Collected data

=-=-=-=-=

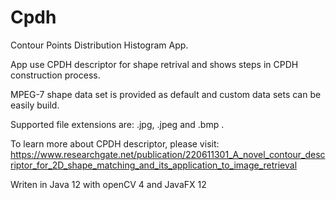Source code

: # Cpdh

Contour Points Distribution Histogram App.

App use CPDH descriptor for shape retrival and shows steps in CPDH construction process.

MPEG-7 shape data set is provided as default and custom data sets can be easily build.

Supported file extensions are: .jpg, .jpeg and .bmp .

To learn more about CPDH descriptor, please visit:
https://www.researchgate.net/publication/220611301_A_novel_contour_descriptor_for_2D_shape_matching_and_its_application_to_image_retrieval

Writen in Java 12 with openCV 4 and JavaFX 12
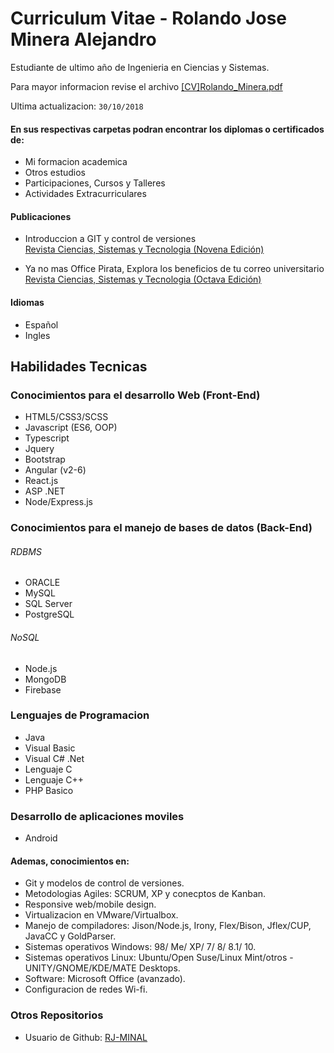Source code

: # Curriculum Vitae - Rolando Jose Minera Alejandro

Estudiante de ultimo año de Ingenieria en Ciencias y Sistemas.

Para mayor informacion revise el archivo [[CV]Rolando_Minera.pdf](https://gitlab.com/Agentundfire/curriculum/blob/master/%5BCV%5DRolando_Minera.pdf)

Ultima actualizacion: `30/10/2018`

#### En sus respectivas carpetas podran encontrar los diplomas o certificados de:

- Mi formacion academica
- Otros estudios
- Participaciones, Cursos y Talleres
- Actividades Extracurriculares

#### Publicaciones

- Introduccion a GIT y control de versiones
  <br/>[Revista Ciencias, Sistemas y Tecnologia (Novena Edición)](https://issuu.com/revistaecys/docs/novenaedicion#25)

- Ya no mas Office Pirata, Explora los beneficios de tu correo universitario
  <br/>[Revista Ciencias, Sistemas y Tecnologia (Octava Edición)](https://issuu.com/revistaecys/docs/junio2017-octavaedicion)

#### Idiomas

- Español
- Ingles

## Habilidades Tecnicas

### Conocimientos para el desarrollo Web (Front-End)

- HTML5/CSS3/SCSS
- Javascript (ES6, OOP)
- Typescript
- Jquery
- Bootstrap
- Angular (v2-6)
- React.js
- ASP .NET
- Node/Express.js

### Conocimientos para el manejo de bases de datos (Back-End)

###### RDBMS

- ORACLE
- MySQL
- SQL Server
- PostgreSQL

###### NoSQL

- Node.js
- MongoDB
- Firebase

### Lenguajes de Programacion

- Java
- Visual Basic
- Visual C# .Net
- Lenguaje C
- Lenguaje C++
- PHP Basico

### Desarrollo de aplicaciones moviles

- Android

#### Ademas, conocimientos en:

- Git y modelos de control de versiones.
- Metodologias Agiles: SCRUM, XP y conecptos de Kanban.
- Responsive web/mobile design.
- Virtualizacion en VMware/Virtualbox.
- Manejo de compiladores: Jison/Node.js, Irony, Flex/Bison, Jflex/CUP, JavaCC y GoldParser.
- Sistemas operativos Windows: 98/ Me/ XP/ 7/ 8/ 8.1/ 10.
- Sistemas operativos Linux: Ubuntu/Open Suse/Linux Mint/otros - UNITY/GNOME/KDE/MATE Desktops.
- Software: Microsoft Office (avanzado).
- Configuracion de redes Wi-fi.

### Otros Repositorios

- Usuario de Github: [RJ-MINAL](https://github.com/RJ-MINAL)
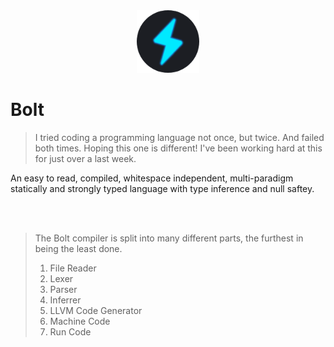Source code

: <div align="center">
  <img src="images/logo.png" width="100">
</div>

# Bolt
> I tried coding a programming language not once, but twice. And failed both times. Hoping this one is different! I've been working hard at this for just over a last week.

An easy to read, compiled, whitespace independent, multi-paradigm statically and strongly typed language with type inference and null saftey.

<br><br>

> The Bolt compiler is split into many different parts, the furthest in being the least done.
> 1. File Reader
> 2. Lexer
> 3. Parser
> 4. Inferrer
> 5. LLVM Code Generator
> 6. Machine Code
> 7. Run Code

=-=-=-=-=

**Work task**
Your answer should be the lines above, from the line containing "- PHP Basico" up to and including the line containing "- Virtualizacion en VMware/Virtualbox.", reproduced exactly and with nothing else.

**Solution to the exercise**
- PHP Basico

### Desarrollo de aplicaciones moviles

- Android

#### Ademas, conocimientos en:

- Git y modelos de control de versiones.
- Metodologias Agiles: SCRUM, XP y conecptos de Kanban.
- Responsive web/mobile design.
- Virtualizacion en VMware/Virtualbox.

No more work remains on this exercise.